Über das Schicksal ihrer Eltern erhielt sie zunächst keine Mitteilung. Erst Jahrzehnte später erfuhr Esther Loewy, dass Rudolf und Margarethe im Jahr 1941 deportiert und erschossen worden waren. Auch ihre Schwester Ruth hatte es nicht ins Ausland geschafft. Sie war gemeinsam mit ihrem Ehemann in einem KZ getötet worden.
Am 20. April 1943 kam Esther Loewy schließlich in das Lager Auschwitz. Dort wurde ihr eine Nummer tätowiert: Die 41948 sollte sie in den nächsten Jahren gegen ihren Willen begleiten. Erst in den 1980ern entschloss Loewy sich dazu, die Zahl professionell entfernen zu lassen.
Das Mädchenorchester von Auschwitz
Aufgrund ihres Könnens am Klavier wurde die junge Musikerin für das „Mädchenorchester“ des Lagers ausgewählt.

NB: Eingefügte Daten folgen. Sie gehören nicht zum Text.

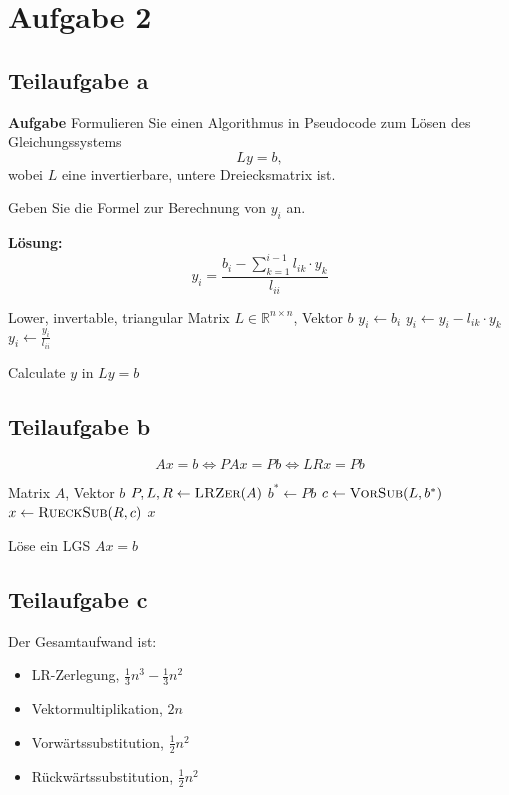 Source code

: \section*{Aufgabe 2}
\subsection*{Teilaufgabe a}
\textbf{Aufgabe}
Formulieren Sie einen Algorithmus in Pseudocode zum Lösen des Gleichungssystems
\[Ly = b,\]
wobei $L$ eine invertierbare, untere Dreiecksmatrix ist.

Geben Sie die Formel zur Berechnung von $y_i$ an.

\textbf{Lösung:} 
\[y_i = \frac{b_i - \sum_{k=1}^{i-1} l_{ik} \cdot y_k}{l_{ii}}\]

\begin{algorithm}[H]
    \begin{algorithmic}
    \Require Lower, invertable, triangular Matrix $L \in \mathbb{R}^{n \times n}$, Vektor $b$
			\State $y_i \gets b_i$
				\State $y_i \gets y_i - l_{ik} \cdot y_k$
			\EndFor
			\State $y_i \gets \frac{y_i}{l_{ii}}$
		\EndFor
	\EndProcedure
    \end{algorithmic}
\caption{Calculate $y$ in $Ly = b$}
\end{algorithm}

\subsection*{Teilaufgabe b}
\[Ax = b \Leftrightarrow PAx = Pb \Leftrightarrow LRx = Pb \]

\begin{algorithm}[H]
    \begin{algorithmic}
    \Require Matrix $A$, Vektor $b$
    	\State $P, L, R \gets \Call{LRZer}{A}$
		\State $b^* \gets Pb$
		\State $c \gets \Call{VorSub}{L, b^*}$
		\State $x \gets \Call{RueckSub}{R, c}$
		\State \Return $x$
	\EndProcedure
    \end{algorithmic}
\caption{Löse ein LGS $Ax = b$}
\end{algorithm}

\subsection*{Teilaufgabe c}
Der Gesamtaufwand ist:
\begin{itemize}
	\item LR-Zerlegung, $\frac{1}{3}n^3 - \frac{1}{3} n^2$
	\item Vektormultiplikation, $2n$
	\item Vorwärtssubstitution, $\frac{1}{2} n^2$
	\item Rückwärtssubstitution, $\frac{1}{2} n^2$
\end{itemize}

Hier spielte sie das Akkordeon, dessen Bedienung sie sich aus ihrem musikalischen Wissen herleitete.
Später sprach Esther Loewy über die Zwiespältigkeit, die sie im Orchester erlebte. Es brachte ihr zwar Vorteile, da sie sie vor schwerer Arbeit bewahrte. Gleichzeitig waren die Erfahrungen traumatisierend: Loewy berichtete davon, dass sie bei den grausamen Separationen an den Rampen von Auschwitz spielen musste.
Aufgrund ihrer christlichen Großmutter wurde Loewy 1943 als „viertelarisch“ anerkannt. Sie wurde in das KZ Ravensbrück überstellt, wo sie für „Siemens“ Zwangsarbeit leisten musste.
Die Todesmärsche
Mit dem Heranrücken der Alliierten brach schließlich Panik unter den Nationalsozialisten aus. Frontnahe Konzentrationslager, wie auch das KZ Ravensbrück, wurden aufgegeben. Die völlig ausgezehrten Insass*innen wurden auf die „Todesmärsche“ getrieben. Ein großer Teil kam dabei gewaltsam um.
Auch Esther Loewy befand sich unter den Häftlingen, die vom KZ Ravensbrück durch die Straßen gejagt wurden. Gemeinsam mit Freundinnen konnte sie schließlich fliehen und sich verstecken. Kurze Zeit später erfolgte die Kapitulation Deutschlands – Esther Loewy war endlich frei.
„Displaced Person“
Die junge Frau kam zunächst in ein Lager für „Displaced Persons“, in dem sich diejenigen befanden, die heimatlos geworden waren. Schnell stellte sie allerdings fest, dass sie in Deutschland keine lebenden Verwandten mehr hatte.
Loewy entschloss sich zur Auswanderung nach Palästina, wo ihre ältere Schwester Tosca lebte. Mit gefälschten Papieren kam sie am 15. September 1945 in Haifa an.
Israel
Während ihres Gesangstudiums im 1948 gegründeten Israel lernte Esther Loewy ihren Partner Nissim Bejarano kennen. Das Paar heiratete und bekam zwei Kinder.
Doch die Bejaranos waren nicht glücklich in Israel. Nissim erlebte den Staat als repressiv gegenüber seinen kommunistischen Einstellungen und Esther kritisierte den Umgang mit Palästinenser*innen. Auch später stand Esther Bejarano der umstrittenen „Boykott, Desinvestionen und Sanktionen„-Bewegung nahe.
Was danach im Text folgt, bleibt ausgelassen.